The somitic compartment that gives rise to trunk muscle and dermis in amniotes is an epithelial sheet on the external surface of the somite, and is known as the dermomyotome. However, despite its central role in the development of the trunk and limbs, the evolutionary history of the dermomyotome and its role in nonamniotes is poorly understood. We have tested whether a tissue with the morphological and molecular characteristics of a dermomyotome exists in nonamniotes. We show that representatives of the agnathans and of all major clades of gnathostomes each have a layer of cells on the surface of the somite, external to the embryonic myotome. These external cells do not show any signs of terminal myogenic or dermogenic differentiation. Moreover, in the embryos of bony fishes as diverse as sturgeons (Chondrostei) and zebrafish (Teleostei) this layer of cells expresses the pax3 and pax7 genes that mark myogenic precursors. Some of the pax7-expressing cells also express the differentiation-promoting myogenic regulatory factor Myogenin and appear to enter into the myotome. We therefore suggest that the dermomyotome is an ancient and conserved structure that evolved prior to the last common ancestor of all vertebrates. The identification of a dermomyotome in fish makes it possible to apply the powerful cellular and genetic approaches available in zebrafish to the understanding of this key developmental structure.

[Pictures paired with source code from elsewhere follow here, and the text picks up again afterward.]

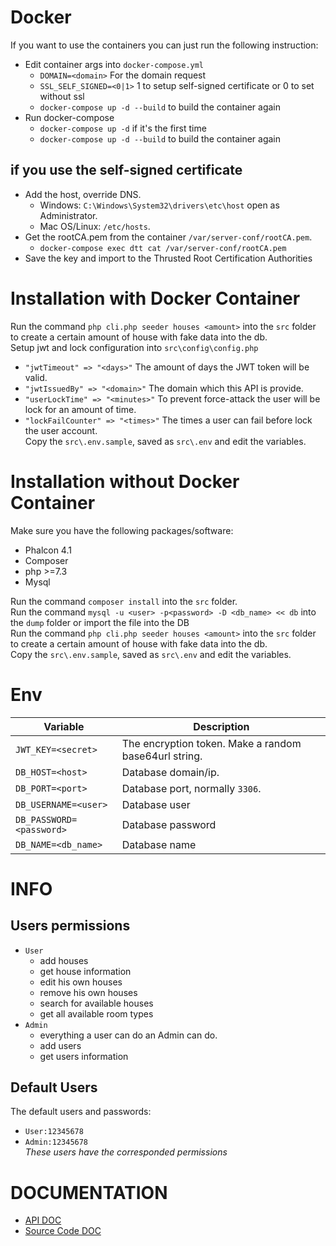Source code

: # Docker
If you want to use the containers you can just run the following instruction:  

* Edit container args into `docker-compose.yml`  
  * `DOMAIN=<domain>` For the domain request
  * `SSL_SELF_SIGNED=<0|1>` 1 to setup self-signed certificate or 0 to set without ssl  
  * `docker-compose up -d --build` to build the container again  
* Run docker-compose  
  * `docker-compose up -d` if it's the first time  
  * `docker-compose up -d --build` to build the container again  

## if you use the self-signed certificate
* Add the host, override DNS.  
  * Windows: `C:\Windows\System32\drivers\etc\host` open as Administrator.  
  * Mac OS/Linux: `/etc/hosts`.  
* Get the rootCA.pem from the container `/var/server-conf/rootCA.pem`.  
  * `docker-compose exec dtt cat /var/server-conf/rootCA.pem`  
* Save the key and import to the Thrusted Root Certification Authorities  

# Installation with Docker Container
Run the command `php cli.php seeder houses <amount>` into the `src` folder to create a certain amount of house with fake data into the db.  
Setup jwt and lock configuration into `src\config\config.php`  
* `"jwtTimeout" => "<days>"` The amount of days the JWT token will be valid.  
* `"jwtIssuedBy" => "<domain>"` The domain which this API is provide.  
* `"userLockTime" => "<minutes>"` To prevent force-attack the user will be lock for an amount of time.  
* `"lockFailCounter" => "<times>"` The times a user can fail before lock the user account.  
Copy the `src\.env.sample`, saved as `src\.env` and edit the variables.  

# Installation without Docker Container
Make sure you have the following packages/software:  
* Phalcon 4.1  
* Composer  
* php >=7.3  
* Mysql  

Run the command `composer install` into the `src` folder.  
Run the command `mysql -u <user> -p<password> -D <db_name> << db` into the `dump` folder or import the file into the DB   
Run the command `php cli.php seeder houses <amount>` into the `src` folder to create a certain amount of house with fake data into the db.  
Copy the `src\.env.sample`, saved as `src\.env` and edit the variables.  

# Env

|Variable                       |Description                                                            |
|-------------------------------|-----------------------------------------------------------------------|
|`JWT_KEY=<secret>`             |The encryption token. Make a random base64url string.                  |
|`DB_HOST=<host>`               |Database domain/ip.                                                    |
|`DB_PORT=<port>`               |Database port, normally `3306`.                                        |
|`DB_USERNAME=<user>`           |Database user                                                          |
|`DB_PASSWORD=<password>`       |Database password                                                      |
|`DB_NAME=<db_name>`            |Database name                                                          |

# INFO
## Users permissions
* `User`  
  * add houses  
  * get house information  
  * edit his own houses  
  * remove his own houses  
  * search for available houses  
  * get all available room types  
* `Admin`  
  * everything a user can do an Admin can do.  
  * add users  
  * get users information  

## Default Users
The default users and passwords:  
* `User:12345678`  
* `Admin:12345678`  
*These users have the corresponded permissions*

# DOCUMENTATION
* [API DOC](https://documenter.getpostman.com/view/9519887/TVsoGq5R)
* [Source Code DOC](docs/README.md)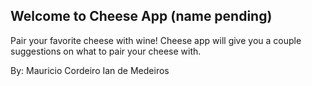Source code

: ## Welcome to Cheese App (name pending)

Pair your favorite cheese with wine! Cheese app will give you a couple suggestions on what to pair your cheese with.

By:
Mauricio Cordeiro
Ian de Medeiros
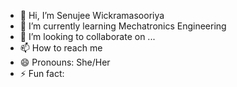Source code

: - 👋 Hi, I’m Senujee Wickramasooriya 
- 🌱 I’m currently learning Mechatronics Engineering 
- 💞️ I’m looking to collaborate on ...
- 📫 How to reach me 
- 😄 Pronouns: She/Her
- ⚡ Fun fact: 

<!---
senujee-wick/senujee-wick is a ✨ special ✨ repository because its `README.md` (this file) appears on your GitHub profile.
You can click the Preview link to take a look at your changes.
--->
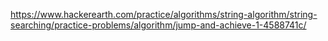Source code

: https://www.hackerearth.com/practice/algorithms/string-algorithm/string-searching/practice-problems/algorithm/jump-and-achieve-1-4588741c/
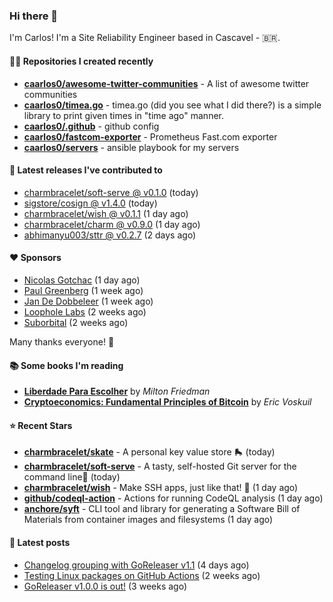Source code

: ### Hi there 👋

I'm Carlos! I'm a Site Reliability Engineer based in Cascavel - 🇧🇷.

#### 👨‍💻 Repositories I created recently
- **[caarlos0/awesome-twitter-communities](https://github.com/caarlos0/awesome-twitter-communities)** - A list of awesome twitter communities
- **[caarlos0/timea.go](https://github.com/caarlos0/timea.go)** - timea.go (did you see what I did there?) is a simple library to print given times in &#34;time ago&#34; manner.
- **[caarlos0/.github](https://github.com/caarlos0/.github)** - github config
- **[caarlos0/fastcom-exporter](https://github.com/caarlos0/fastcom-exporter)** - Prometheus Fast.com exporter
- **[caarlos0/servers](https://github.com/caarlos0/servers)** - ansible playbook for my servers

#### 🚀 Latest releases I've contributed to


- [charmbracelet/soft-serve @ v0.1.0](https://github.com/charmbracelet/soft-serve/releases/tag/v0.1.0) (today)
- [sigstore/cosign @ v1.4.0](https://github.com/sigstore/cosign/releases/tag/v1.4.0) (today)
- [charmbracelet/wish @ v0.1.1](https://github.com/charmbracelet/wish/releases/tag/v0.1.1) (1 day ago)
- [charmbracelet/charm @ v0.9.0](https://github.com/charmbracelet/charm/releases/tag/v0.9.0) (1 day ago)
- [abhimanyu003/sttr @ v0.2.7](https://github.com/abhimanyu003/sttr/releases/tag/v0.2.7) (2 days ago)

#### ❤️ Sponsors
- [Nicolas Gotchac](https://github.com/ngotchac) (1 day ago)
- [Paul Greenberg](https://github.com/greenpau) (1 week ago)
- [Jan De Dobbeleer](https://github.com/JanDeDobbeleer) (1 week ago)
- [Loophole Labs](https://github.com/loopholelabs) (2 weeks ago)
- [Suborbital](https://github.com/suborbital) (2 weeks ago)

Many thanks everyone! 🙏

#### 📚 Some books I'm reading
- **[Liberdade Para Escolher](https://www.goodreads.com/book/show/17238591-liberdade-para-escolher)** by _Milton Friedman_
- **[Cryptoeconomics: Fundamental Principles of Bitcoin](https://www.goodreads.com/book/show/56919322-cryptoeconomics)** by _Eric Voskuil_

#### ⭐ Recent Stars


- **[charmbracelet/skate](https://github.com/charmbracelet/skate)** - A personal key value store 🛼 (today)
- **[charmbracelet/soft-serve](https://github.com/charmbracelet/soft-serve)** - A tasty, self-hosted Git server for the command line🍦 (today)
- **[charmbracelet/wish](https://github.com/charmbracelet/wish)** - Make SSH apps, just like that! 💫 (1 day ago)
- **[github/codeql-action](https://github.com/github/codeql-action)** - Actions for running CodeQL analysis (1 day ago)
- **[anchore/syft](https://github.com/anchore/syft)** - CLI tool and library for generating a Software Bill of Materials from container images and filesystems (1 day ago)

#### 📄 Latest posts
- [Changelog grouping with GoReleaser v1.1](https://carlosbecker.com/posts/goreleaser-changelog-groups/) (4 days ago)
- [Testing Linux packages on GitHub Actions](https://carlosbecker.com/posts/linux-pkgs-github-actions/) (2 weeks ago)
- [GoReleaser v1.0.0 is out!](https://carlosbecker.com/posts/goreleaser-v1/) (3 weeks ago)
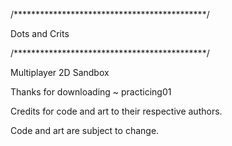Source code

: /********************************************/

Dots and Crits

/********************************************/

Multiplayer 2D Sandbox

Thanks for downloading ~ practicing01

Credits for code and art to their respective authors.

Code and art are subject to change.
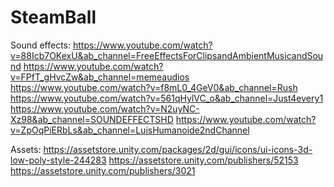 # SteamBall


Sound effects:
https://www.youtube.com/watch?v=88Icb7OKexU&ab_channel=FreeEffectsForClipsandAmbientMusicandSound
https://www.youtube.com/watch?v=FPfT_gHvcZw&ab_channel=memeaudios
https://www.youtube.com/watch?v=f8mL0_4GeV0&ab_channel=Rush
https://www.youtube.com/watch?v=561qHylVC_o&ab_channel=Just4every1
https://www.youtube.com/watch?v=N2uyNC-Xz98&ab_channel=SOUNDEFFECTSHD
https://www.youtube.com/watch?v=ZpOqPiERbLs&ab_channel=LuisHumanoide2ndChannel

Assets:
https://assetstore.unity.com/packages/2d/gui/icons/ui-icons-3d-low-poly-style-244283
https://assetstore.unity.com/publishers/52153
https://assetstore.unity.com/publishers/3021
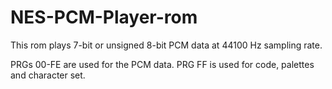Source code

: # NES-PCM-Player-rom
This rom plays 7-bit or unsigned 8-bit PCM data at 44100 Hz sampling rate.

PRGs 00-FE are used for the PCM data.
PRG FF is used for code, palettes and character set.
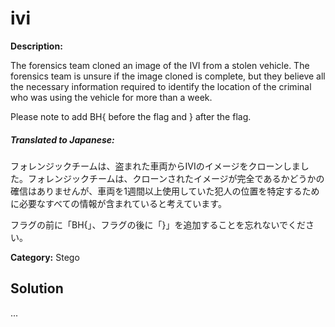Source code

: # ivi

**Description:**

The forensics team cloned an image of the IVI from a stolen vehicle. The forensics team is unsure if the image cloned is complete, but they believe all the necessary information required to identify the location of the criminal who was using the vehicle for more than a week.

Please note to add BH{ before the flag and } after the flag.

##### **Translated to Japanese:**
フォレンジックチームは、盗まれた車両からIVIのイメージをクローンしました。フォレンジックチームは、クローンされたイメージが完全であるかどうかの確信はありませんが、車両を1週間以上使用していた犯人の位置を特定するために必要なすべての情報が含まれていると考えています。

フラグの前に「BH{」、フラグの後に「}」を追加することを忘れないでください。

**Category:** Stego

## Solution

...
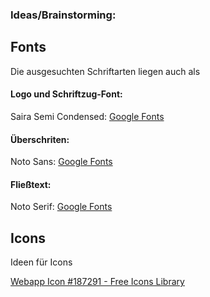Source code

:### Ideas/Brainstorming:

## Fonts

Die ausgesuchten Schriftarten liegen auch als 

#### Logo und Schriftzug-Font:

Saira Semi Condensed: [Google Fonts](https://fonts.google.com/specimen/Saira+Semi+Condensed)

#### Überschriten:

Noto Sans: [Google Fonts](https://fonts.google.com/specimen/Noto+Sans)

#### Fließtext:

Noto Serif: [Google Fonts](https://fonts.google.com/specimen/Noto+Serif)


## Icons

Ideen für Icons

[Webapp Icon #187291 - Free Icons Library](https://icon-library.net/icon/webapp-icon-22.html)
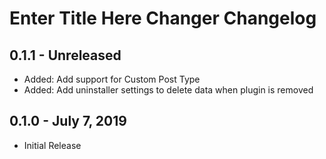 # Enter Title Here Changer Changelog

## 0.1.1 - Unreleased
- Added: Add support for Custom Post Type
- Added: Add uninstaller settings to delete data when plugin is removed

## 0.1.0 - July 7, 2019
- Initial Release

1. Phylogenetic relationships among selected groups of extant vertebrates. Cladogram is based on Helfman et al., 1997. with some modifications based on recent analysis of the evolutionary relationships between Petromyzontiformes, Myxiniformes, and the Gnathostomata (Furlong and Holland, 2002; Takezaki et al., 2004). The time of divergence between groups is approximately indicated (Stiassny, et al., 2004). In embryos of all the animals listed in bold there is evidence of a layer of undifferentiated cells external to the embryonic myotome. Selected references for each are as follows: ^aMaurer, 1894; Nakao, 1977; see Fig. 2A ^bKaestner, 1892; Maurer, 1906 ^cKaestner, 1892; Maurer, 1894; Sunier, 1911 ^dSunier, 1911; see Figs. 2B, C ^eMaurer, 1906; Sunier, 1911 ^fMaurer, 1894 ^gTajbakhsh, 2003; see Fig. 2E ^hMaurer, 1894; Grimaldi et al., 2004, see Fig. 2D ⁱMaurer, 1894; see Fig. 3A, 4A ^jSunier, 1911; see Fig. 3B ^kJohnston, 1993 ^lWaterman, 1969; see Fig. 4B-D, F ^mStoiber et al., 1998; Fig. 3C ⁿDal Pai et al., 2000 ^oMaurer, 1894; Vialleton, 1902; see Figs. 3E, F ^pSee Fig. 3D ^qVeggetti et al., 1990 ^rLopez-Albors et al., 1998; Ramirez-Zarzosa et al., 1995 ^sSee Fig. 4E

2. Representative agnathan, chondrichthyan and sarcopterygian embryos each have a layer of undifferentiated cells external to the myotome. A. External cells in a lamprey, Lampetra japonica. Electron micrograph of a transverse section of a midtrunk myotome of a 5-day lamprey (modified from Nakao, 1977). The myotome is composed of horizontal muscle lamellae, bounded on the lateral surface by undifferentiated external cells which are separated from the epidermis by a large extracellular space containing basal lamina (thick arrow). Scale bar = 5 μm B. External cells in a skate Raja erinacea: transverse section of the anterior tail of an embryo. The myotome is immunolabeled with the MF20 myosin antibody (red), and nuclei with Hoechst 33258 (blue). An apparent epithelial cell layer external to the myotome does not express myosin at this time. Scale bar = 100 μm. C. High magnification view of boxed area in B. The external cells form structures similar to the dorsomedial and ventrolateral lips of the amniote dermomyotome. Scale bar = 25 μm. D. External cells in Xenopus sp. Transverse section of somite 8 in a stage 35 tadpole (modified from Grimaldi et al., 2004). External to the myotome is a thin layer of external cells. E. ’External cells’ in a chick, Gallus gallus: drawing of transverse section through the trunk of an embryo (modified from Lillie, 1919). The chick somite begins as an epithelial sphere and then de-epithelializes as it becomes subdivided into sclerotome, myotome, and an epithelial layer external to the myotome. This epithelial layer was called the dermatome by early investigators, but is now known as the dermomyotome; we have labeled it ‘external cells’ to emphasize its similarity to other vertebrates. EC, external cells; My, myotome; ep, epidermis; scl, sclerotome; spc, spinal cord; nc, notochord.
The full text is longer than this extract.